Coriolanus is on a train journey to District 12, feeling isolated, miserable, and sleep-deprived. He miserably recalls requesting his assignment to District 12, which is not a popular choice for prospective Peacekeepers. This leads him to reminisce about the humiliating encounter with Dean Highbottom in his office. Highbottom took his time to belittle Coriolanus, and then offered the option to join the Peacekeepers as an alternative to public disgrace. Coriolanus reluctantly accepted. Returning home, Coriolanus breaks down and reveals everything to Tigris and the Grandma’am. Tigris helps Coriolanus pack for his new life as a Peacekeeper, and they spend a sleepless night on the roof discussing the horror of the Games. 

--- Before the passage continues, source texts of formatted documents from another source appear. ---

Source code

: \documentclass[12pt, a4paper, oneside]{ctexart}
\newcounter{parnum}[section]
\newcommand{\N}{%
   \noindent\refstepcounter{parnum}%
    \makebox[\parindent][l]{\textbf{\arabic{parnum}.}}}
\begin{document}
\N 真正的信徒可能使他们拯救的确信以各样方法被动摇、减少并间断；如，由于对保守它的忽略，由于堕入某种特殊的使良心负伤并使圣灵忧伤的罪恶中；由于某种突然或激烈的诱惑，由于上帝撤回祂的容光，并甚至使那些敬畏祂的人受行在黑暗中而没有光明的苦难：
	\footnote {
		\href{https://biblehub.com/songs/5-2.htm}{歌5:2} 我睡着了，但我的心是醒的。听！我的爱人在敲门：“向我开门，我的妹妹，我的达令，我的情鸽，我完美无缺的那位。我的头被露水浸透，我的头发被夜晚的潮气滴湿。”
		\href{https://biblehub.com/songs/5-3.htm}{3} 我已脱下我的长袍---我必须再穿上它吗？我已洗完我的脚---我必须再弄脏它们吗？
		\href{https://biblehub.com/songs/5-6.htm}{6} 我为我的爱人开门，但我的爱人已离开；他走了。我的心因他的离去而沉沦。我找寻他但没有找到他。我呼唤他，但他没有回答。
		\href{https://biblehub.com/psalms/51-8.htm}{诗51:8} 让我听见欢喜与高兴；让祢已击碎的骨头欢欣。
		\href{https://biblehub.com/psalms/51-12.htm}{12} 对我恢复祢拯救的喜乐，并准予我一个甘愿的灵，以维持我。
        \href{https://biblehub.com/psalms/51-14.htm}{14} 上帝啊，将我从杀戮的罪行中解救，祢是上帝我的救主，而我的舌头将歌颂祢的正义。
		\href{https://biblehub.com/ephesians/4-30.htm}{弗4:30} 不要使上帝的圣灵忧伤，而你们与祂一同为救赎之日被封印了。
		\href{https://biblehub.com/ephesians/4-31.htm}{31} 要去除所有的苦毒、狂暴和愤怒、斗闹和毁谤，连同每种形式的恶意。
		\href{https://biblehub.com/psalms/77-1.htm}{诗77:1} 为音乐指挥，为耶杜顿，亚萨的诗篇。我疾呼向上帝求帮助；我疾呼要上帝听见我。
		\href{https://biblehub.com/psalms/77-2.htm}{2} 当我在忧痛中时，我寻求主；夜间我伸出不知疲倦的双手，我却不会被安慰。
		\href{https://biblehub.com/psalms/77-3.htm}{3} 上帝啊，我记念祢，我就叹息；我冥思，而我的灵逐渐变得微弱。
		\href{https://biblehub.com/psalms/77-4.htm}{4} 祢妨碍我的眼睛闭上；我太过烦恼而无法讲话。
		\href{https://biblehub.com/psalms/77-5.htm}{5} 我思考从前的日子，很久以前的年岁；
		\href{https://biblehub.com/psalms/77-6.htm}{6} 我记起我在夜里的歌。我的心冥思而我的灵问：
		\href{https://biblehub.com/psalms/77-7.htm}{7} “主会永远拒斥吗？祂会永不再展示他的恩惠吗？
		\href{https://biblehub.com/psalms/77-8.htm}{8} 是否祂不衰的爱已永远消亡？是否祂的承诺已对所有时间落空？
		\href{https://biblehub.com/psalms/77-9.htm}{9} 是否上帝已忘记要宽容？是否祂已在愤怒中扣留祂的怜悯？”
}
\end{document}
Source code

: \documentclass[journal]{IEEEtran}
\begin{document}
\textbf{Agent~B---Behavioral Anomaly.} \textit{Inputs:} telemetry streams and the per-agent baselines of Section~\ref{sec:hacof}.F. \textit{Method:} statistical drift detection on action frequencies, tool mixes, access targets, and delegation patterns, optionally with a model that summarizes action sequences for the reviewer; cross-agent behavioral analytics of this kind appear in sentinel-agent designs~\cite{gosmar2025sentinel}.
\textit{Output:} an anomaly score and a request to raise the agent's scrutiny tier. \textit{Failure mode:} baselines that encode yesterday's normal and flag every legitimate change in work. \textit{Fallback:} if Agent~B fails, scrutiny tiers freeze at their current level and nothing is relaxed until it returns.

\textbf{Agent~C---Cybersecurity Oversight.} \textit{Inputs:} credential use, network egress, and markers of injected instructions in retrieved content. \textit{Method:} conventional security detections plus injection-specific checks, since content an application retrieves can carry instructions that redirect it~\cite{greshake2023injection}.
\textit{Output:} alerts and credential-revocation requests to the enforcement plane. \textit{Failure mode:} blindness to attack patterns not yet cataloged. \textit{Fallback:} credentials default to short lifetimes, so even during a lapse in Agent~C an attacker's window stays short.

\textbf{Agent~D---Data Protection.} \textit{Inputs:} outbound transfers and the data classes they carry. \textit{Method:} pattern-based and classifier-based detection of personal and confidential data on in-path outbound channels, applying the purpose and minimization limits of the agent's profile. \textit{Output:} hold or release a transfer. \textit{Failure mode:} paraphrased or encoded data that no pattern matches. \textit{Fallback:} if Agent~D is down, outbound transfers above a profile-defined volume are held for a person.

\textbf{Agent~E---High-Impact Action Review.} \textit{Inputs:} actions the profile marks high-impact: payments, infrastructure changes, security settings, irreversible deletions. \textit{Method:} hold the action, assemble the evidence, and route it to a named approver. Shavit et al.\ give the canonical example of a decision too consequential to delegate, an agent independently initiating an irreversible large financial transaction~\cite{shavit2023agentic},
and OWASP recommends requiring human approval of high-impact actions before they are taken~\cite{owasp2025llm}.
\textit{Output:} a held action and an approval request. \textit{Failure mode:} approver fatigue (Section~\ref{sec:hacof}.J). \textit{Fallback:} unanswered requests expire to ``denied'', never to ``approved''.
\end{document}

The next day, Coriolanus leaves District 12, disguising himself with a sun hat and sunglasses Tigris gives him. At the barracks, he meets his bunkmates, and learns to his surprise that Peacekeepers are recruited from the Districts as well as the Capitol. He suffers through basic training, struggling with the physical demands and his own disappointment about his situation. A letter from Tigris informs him of the money troubles at home and the rumors circulating about him. Coriolanus despairs. Just as he has begun to resign himself to a Peacekeeper’s life, Sejanus Plinth unexpectedly walks into the barracks. 

Chapter 22 

Coriolanus is overjoyed to see Sejanus and hugs him. Sejanus is surprised at the warm welcome, and explains that his father bribed the Academy into letting Sejanus join the Peacekeepers, and into letting him and Coriolanus graduate. Coriolanus looks at the diploma Sejanus has brought in grateful disbelief. They discuss their futures and Coriolanus asks about Lucy, but Sejanus says he’s heard nothing. He tells Coriolanus how relieved he was to leave the Capitol. Coriolanus tells him that he thinks Dr. Gaul enjoyed torturing things, as she believed that humans were by nature chaotic and violent.  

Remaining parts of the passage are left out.